A High Court judge upheld an inspector’s decision to grant planning permission for 40 properties on part of the Fosters sports ground site in Clenchwarton last year.

But the West Norfolk Council planning committee voted overwhelmingly to refuse permission for a further 40 homes on the site this morning, because of flood risk concerns.

The decision was made despite officers recommending the scheme be approved, subject to the completion of legal agreements relating to affordable housing provision.

Although the Environment Agency has not objected to the scheme, the meeting was told that projections of the expected level of flooding that would occur if the area’s tidal defences failed had risen from 1.2 metres to up to two metres under latest modelling assessments.

Although officials clarified that assessment was not confined to that site, committee chairman Vivienne Spikings was one of many members who expressed concerns over the issue.

She said: “These levels are frightening. Lives have to be more important than homes.”

Earlier, resident Stephen Brown, who opposes the scheme, urged the council to re-open the legal argument over the initial scheme and take the matter to the European courts or seek a public inquiry on the matter.

He said people considering buying any homes in the area should be made aware of the flood risks and pointed out that residents in nearby Hall Road are also experiencing flooding problems from newly-built homes there.

He added: “To allow more building in a known flood risk area is ludicrously irresponsible.”

But Richard Brown, speaking on behalf of the site’s owners, Elm Park Holdings, reiterated the Environment Agency’s position and stated that the parish council had also raised no objections to the scheme

He pointed out that the borough council’s legal team had dropped their objection on flood risk grounds during the earlier court case.

He added: “The proposals are safe.”

Several committee members questioned whether the case for the application should be reassessed in the light of the recent floods that have devastated other parts of the country.

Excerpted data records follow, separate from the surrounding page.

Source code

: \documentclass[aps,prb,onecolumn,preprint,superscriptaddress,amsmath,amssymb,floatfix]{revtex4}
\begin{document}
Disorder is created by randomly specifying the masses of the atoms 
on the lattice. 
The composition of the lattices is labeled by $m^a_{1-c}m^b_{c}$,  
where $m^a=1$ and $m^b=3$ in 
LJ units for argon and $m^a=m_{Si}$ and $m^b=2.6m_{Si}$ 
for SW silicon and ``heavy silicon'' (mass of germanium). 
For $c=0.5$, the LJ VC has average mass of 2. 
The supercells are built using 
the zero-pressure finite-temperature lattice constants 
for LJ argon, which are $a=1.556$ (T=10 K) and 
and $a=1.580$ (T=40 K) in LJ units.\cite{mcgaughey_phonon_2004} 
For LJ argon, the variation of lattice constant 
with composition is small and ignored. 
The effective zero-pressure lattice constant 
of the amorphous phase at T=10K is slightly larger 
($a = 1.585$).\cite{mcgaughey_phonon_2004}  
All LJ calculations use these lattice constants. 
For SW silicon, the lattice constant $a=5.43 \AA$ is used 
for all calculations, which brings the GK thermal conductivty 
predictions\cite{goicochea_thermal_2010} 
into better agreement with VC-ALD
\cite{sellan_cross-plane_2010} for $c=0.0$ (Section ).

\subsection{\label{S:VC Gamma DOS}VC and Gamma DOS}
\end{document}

But Martin Storey argued that the decision had to be based on the local issues.

He said: “It’s difficult to see where we can go with this other than the recommendations. We can all think from the heart, but decisions have to be made from the head.”

Geoff Hall, the council’s director of planning, admitted officers did not feel particularly comfortable with their recommendation.

However, he also warned it could be difficult for the authority to justify refusal at any subsequent appeal, because the inspector who approved the earlier proposal had acknowledged there was an existing flood risk.

But former borough mayor Elizabeth Watson said she felt the committee was being put under “undue pressure” to approve housing developments in unsustainable locations.